**Task details:**
Beginning at the line containing "by rewrite addnC in Hmn." in the material below and ending at the line containing "have -> : a", return each line exactly and add nothing.

[Listed entries]

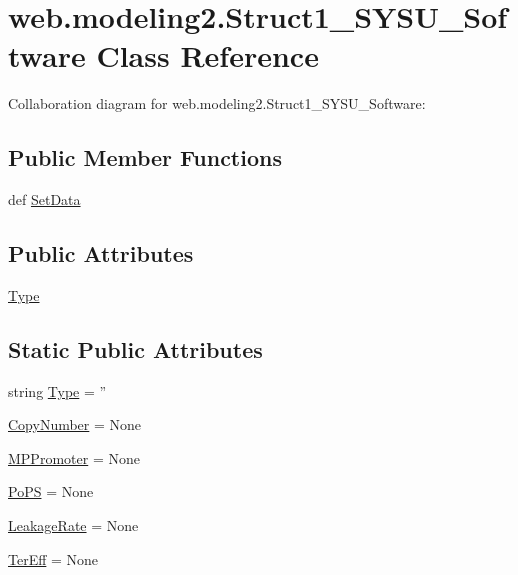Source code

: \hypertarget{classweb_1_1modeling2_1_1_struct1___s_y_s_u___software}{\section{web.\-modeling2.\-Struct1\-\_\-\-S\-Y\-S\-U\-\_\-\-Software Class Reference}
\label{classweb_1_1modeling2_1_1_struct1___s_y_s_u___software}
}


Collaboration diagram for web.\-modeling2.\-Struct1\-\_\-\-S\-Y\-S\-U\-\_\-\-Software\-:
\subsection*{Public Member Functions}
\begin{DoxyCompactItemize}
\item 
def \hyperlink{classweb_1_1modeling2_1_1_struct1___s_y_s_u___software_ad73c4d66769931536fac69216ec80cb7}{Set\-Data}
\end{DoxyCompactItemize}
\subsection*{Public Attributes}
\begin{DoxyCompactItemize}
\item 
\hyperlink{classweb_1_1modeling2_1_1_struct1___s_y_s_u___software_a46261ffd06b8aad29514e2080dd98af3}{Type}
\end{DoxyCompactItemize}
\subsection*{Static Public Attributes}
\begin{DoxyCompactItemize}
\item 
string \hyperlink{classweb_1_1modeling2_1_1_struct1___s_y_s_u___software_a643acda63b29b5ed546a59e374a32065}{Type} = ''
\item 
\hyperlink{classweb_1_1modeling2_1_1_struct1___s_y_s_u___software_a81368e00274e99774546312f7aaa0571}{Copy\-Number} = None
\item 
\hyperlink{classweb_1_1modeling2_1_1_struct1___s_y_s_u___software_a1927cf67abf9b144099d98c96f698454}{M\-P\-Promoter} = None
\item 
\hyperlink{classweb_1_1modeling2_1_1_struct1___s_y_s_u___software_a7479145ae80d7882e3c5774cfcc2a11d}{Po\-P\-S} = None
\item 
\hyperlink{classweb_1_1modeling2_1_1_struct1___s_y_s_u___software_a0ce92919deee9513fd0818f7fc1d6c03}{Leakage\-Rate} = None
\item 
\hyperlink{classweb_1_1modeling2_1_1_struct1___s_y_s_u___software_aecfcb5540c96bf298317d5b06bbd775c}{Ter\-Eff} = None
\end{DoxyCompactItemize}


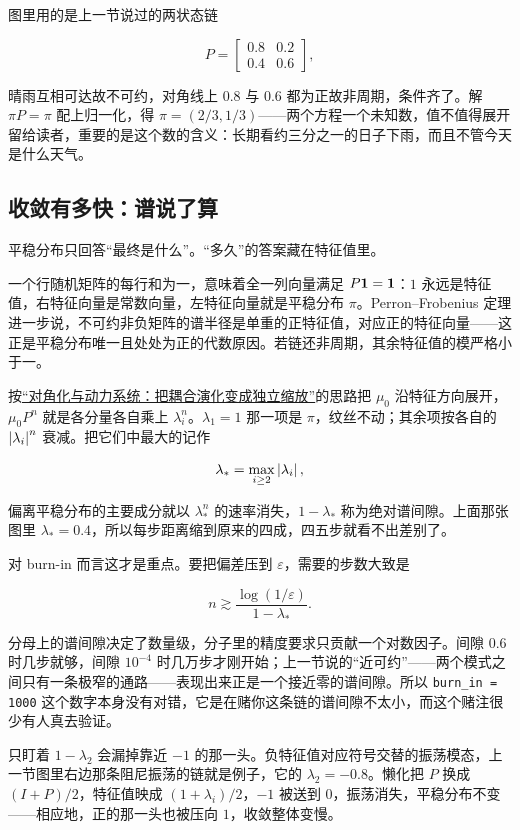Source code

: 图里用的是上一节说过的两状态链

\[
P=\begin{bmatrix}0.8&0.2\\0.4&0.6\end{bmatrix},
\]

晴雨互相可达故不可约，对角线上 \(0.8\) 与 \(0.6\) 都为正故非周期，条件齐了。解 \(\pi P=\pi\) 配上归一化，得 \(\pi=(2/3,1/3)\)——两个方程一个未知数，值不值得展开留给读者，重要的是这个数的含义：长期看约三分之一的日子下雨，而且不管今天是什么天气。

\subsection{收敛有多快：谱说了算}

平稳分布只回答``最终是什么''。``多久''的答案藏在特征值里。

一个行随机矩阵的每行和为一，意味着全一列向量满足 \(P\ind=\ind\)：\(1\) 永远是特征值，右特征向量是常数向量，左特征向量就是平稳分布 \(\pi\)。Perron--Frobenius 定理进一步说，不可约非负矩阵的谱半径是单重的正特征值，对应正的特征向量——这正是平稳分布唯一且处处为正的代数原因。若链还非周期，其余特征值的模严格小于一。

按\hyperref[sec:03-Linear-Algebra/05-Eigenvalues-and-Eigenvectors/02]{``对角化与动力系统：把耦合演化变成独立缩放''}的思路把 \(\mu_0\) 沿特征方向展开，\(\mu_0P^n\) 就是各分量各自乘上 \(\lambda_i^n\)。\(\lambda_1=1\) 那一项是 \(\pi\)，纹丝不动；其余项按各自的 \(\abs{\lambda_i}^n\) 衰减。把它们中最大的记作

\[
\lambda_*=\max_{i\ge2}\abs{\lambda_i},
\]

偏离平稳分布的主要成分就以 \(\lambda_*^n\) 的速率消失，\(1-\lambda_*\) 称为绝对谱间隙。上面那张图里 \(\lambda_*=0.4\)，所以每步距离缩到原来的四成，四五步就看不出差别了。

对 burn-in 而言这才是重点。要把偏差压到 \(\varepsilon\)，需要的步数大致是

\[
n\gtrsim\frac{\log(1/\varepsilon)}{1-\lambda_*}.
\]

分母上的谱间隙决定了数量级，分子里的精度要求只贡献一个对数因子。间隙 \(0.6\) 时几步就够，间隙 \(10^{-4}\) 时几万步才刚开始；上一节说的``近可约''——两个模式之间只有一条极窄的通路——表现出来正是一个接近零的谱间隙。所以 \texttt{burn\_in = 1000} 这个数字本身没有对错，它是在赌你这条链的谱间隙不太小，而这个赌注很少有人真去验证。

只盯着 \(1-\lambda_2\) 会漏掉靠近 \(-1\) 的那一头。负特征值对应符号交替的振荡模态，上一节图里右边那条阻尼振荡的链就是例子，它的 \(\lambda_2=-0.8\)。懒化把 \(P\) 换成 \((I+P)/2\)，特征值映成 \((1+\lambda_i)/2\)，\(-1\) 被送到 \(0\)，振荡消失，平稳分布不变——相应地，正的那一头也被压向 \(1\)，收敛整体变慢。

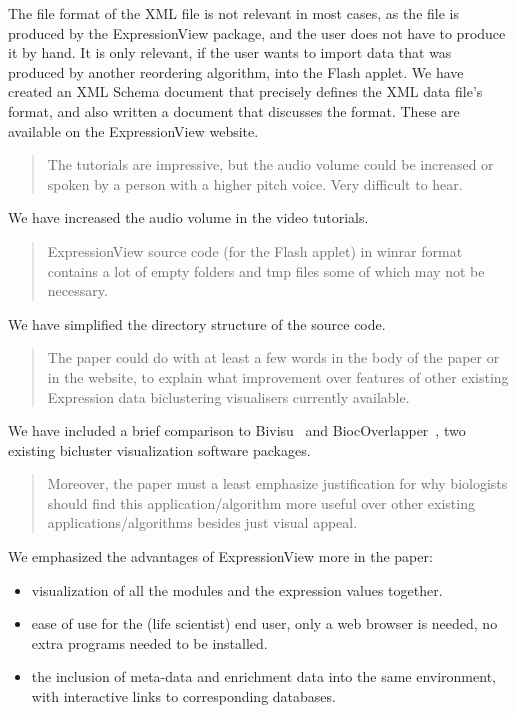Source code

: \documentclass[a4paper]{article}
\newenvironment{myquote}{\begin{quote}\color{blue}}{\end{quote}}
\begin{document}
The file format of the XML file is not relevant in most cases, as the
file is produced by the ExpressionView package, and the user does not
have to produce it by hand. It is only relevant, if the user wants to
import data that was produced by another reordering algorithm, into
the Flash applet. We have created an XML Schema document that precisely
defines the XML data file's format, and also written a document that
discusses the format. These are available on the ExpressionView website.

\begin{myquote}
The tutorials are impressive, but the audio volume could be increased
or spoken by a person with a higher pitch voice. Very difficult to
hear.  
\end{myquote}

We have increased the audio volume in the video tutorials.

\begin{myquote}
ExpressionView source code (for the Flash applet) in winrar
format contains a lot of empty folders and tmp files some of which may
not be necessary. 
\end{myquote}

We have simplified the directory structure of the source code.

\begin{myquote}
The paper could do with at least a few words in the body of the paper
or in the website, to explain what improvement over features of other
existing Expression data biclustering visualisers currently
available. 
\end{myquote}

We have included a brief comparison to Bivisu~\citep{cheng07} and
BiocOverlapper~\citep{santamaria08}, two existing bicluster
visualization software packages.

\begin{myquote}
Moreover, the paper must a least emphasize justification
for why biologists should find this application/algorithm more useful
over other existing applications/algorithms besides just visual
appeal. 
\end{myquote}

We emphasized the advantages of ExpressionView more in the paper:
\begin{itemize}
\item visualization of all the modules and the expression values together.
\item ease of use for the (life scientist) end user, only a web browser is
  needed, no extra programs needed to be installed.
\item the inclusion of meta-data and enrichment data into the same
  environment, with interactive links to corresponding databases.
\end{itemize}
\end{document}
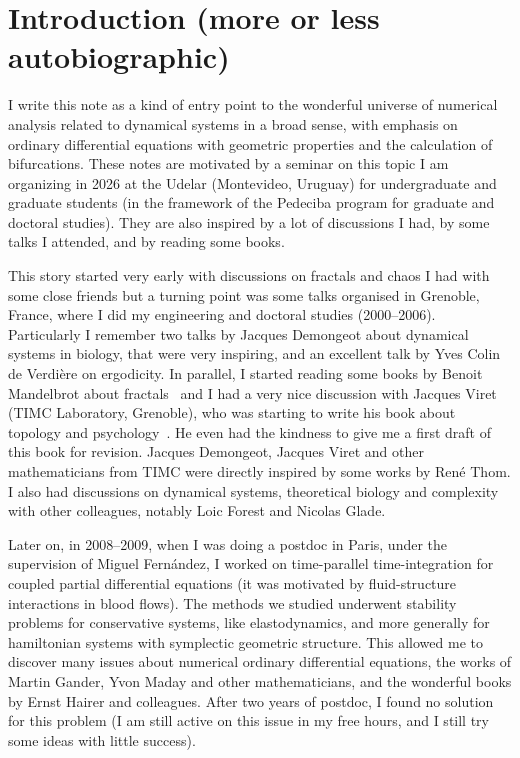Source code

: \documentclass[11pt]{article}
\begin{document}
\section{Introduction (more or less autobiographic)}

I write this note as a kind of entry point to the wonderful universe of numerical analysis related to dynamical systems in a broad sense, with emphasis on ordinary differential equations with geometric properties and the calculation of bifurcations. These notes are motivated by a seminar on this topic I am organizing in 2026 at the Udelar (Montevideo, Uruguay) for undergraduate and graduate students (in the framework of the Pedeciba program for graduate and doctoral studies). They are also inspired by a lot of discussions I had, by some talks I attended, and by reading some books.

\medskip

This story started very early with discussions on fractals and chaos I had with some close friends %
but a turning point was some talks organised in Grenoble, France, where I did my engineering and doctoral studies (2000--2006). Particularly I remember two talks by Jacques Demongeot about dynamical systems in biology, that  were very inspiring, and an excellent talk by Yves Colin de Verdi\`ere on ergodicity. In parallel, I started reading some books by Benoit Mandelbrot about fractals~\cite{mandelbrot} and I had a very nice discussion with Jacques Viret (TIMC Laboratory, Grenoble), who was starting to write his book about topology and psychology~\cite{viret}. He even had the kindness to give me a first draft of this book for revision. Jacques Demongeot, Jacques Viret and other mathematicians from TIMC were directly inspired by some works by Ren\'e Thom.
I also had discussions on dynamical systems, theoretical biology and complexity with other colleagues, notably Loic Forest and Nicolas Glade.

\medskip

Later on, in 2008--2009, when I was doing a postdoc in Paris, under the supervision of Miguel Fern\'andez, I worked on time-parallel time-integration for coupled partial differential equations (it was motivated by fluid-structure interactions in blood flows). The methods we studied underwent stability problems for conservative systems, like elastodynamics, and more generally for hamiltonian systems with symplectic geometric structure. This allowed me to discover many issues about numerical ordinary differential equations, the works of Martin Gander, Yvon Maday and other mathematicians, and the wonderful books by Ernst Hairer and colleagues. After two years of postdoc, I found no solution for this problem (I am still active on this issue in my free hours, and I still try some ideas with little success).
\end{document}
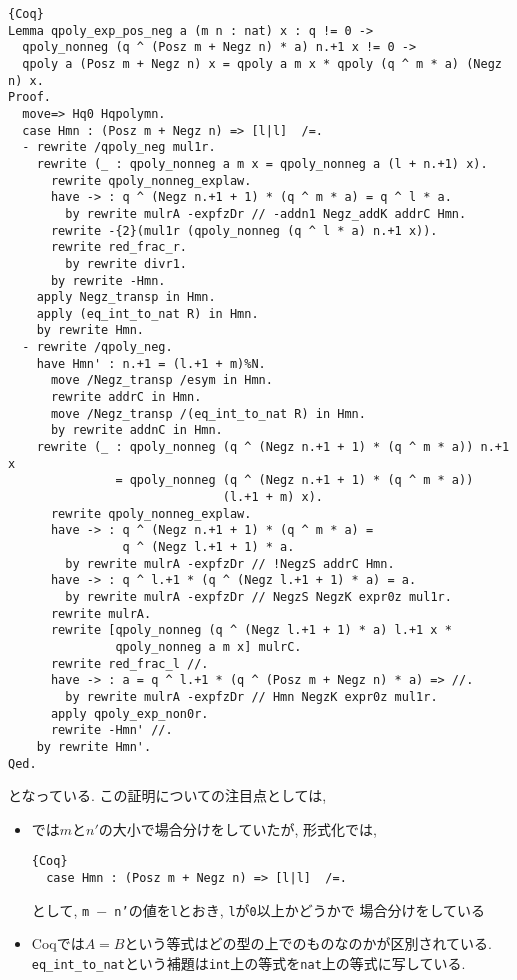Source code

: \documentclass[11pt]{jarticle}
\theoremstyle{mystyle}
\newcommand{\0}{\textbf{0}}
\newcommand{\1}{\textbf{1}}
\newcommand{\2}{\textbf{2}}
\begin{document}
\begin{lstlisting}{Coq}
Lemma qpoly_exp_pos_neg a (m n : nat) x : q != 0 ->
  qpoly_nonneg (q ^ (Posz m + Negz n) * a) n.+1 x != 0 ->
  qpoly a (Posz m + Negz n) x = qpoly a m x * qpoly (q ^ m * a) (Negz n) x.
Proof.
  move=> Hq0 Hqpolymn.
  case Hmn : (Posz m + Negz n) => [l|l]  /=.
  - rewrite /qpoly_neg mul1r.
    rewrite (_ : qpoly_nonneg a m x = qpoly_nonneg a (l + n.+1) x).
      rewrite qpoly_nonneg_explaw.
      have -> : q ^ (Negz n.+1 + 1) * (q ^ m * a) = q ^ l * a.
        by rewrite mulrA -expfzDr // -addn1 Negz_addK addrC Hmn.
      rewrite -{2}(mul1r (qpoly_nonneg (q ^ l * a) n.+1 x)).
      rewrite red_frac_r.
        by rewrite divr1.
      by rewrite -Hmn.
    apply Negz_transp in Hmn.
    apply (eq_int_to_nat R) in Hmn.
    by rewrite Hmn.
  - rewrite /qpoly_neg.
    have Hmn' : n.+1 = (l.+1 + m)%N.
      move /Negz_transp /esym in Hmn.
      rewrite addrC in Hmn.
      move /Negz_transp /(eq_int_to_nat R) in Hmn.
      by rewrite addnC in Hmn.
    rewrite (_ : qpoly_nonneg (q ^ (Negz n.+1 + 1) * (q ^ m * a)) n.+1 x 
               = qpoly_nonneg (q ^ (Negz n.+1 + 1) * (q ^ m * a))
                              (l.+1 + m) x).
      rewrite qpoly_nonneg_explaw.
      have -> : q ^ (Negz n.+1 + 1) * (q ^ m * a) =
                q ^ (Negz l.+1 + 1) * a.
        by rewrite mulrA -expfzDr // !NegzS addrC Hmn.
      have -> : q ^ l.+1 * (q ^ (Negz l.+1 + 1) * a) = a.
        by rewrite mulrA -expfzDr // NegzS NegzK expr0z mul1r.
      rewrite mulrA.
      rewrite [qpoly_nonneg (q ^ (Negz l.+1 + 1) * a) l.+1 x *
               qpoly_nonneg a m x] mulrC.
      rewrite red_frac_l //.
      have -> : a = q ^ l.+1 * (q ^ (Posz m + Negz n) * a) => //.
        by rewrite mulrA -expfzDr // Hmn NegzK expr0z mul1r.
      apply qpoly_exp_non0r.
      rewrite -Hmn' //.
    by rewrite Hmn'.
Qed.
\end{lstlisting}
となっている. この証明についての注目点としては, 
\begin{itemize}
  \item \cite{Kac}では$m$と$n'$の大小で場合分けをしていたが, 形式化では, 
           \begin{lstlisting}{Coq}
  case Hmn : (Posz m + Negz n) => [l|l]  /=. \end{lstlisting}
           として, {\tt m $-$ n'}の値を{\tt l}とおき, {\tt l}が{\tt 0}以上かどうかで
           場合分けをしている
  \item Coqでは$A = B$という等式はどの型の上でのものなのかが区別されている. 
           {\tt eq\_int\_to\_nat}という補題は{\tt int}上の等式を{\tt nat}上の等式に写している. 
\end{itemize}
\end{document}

[/Listed entries]

**Result of this task:**
      by rewrite addnC in Hmn.
    rewrite (_ : qpoly_nonneg (q ^ (Negz n.+1 + 1) * (q ^ m * a)) n.+1 x 
               = qpoly_nonneg (q ^ (Negz n.+1 + 1) * (q ^ m * a))
                              (l.+1 + m) x).
      rewrite qpoly_nonneg_explaw.
      have -> : q ^ (Negz n.+1 + 1) * (q ^ m * a) =
                q ^ (Negz l.+1 + 1) * a.
        by rewrite mulrA -expfzDr // !NegzS addrC Hmn.
      have -> : q ^ l.+1 * (q ^ (Negz l.+1 + 1) * a) = a.
        by rewrite mulrA -expfzDr // NegzS NegzK expr0z mul1r.
      rewrite mulrA.
      rewrite [qpoly_nonneg (q ^ (Negz l.+1 + 1) * a) l.+1 x *
               qpoly_nonneg a m x] mulrC.
      rewrite red_frac_l //.
      have -> : a = q ^ l.+1 * (q ^ (Posz m + Negz n) * a) => //.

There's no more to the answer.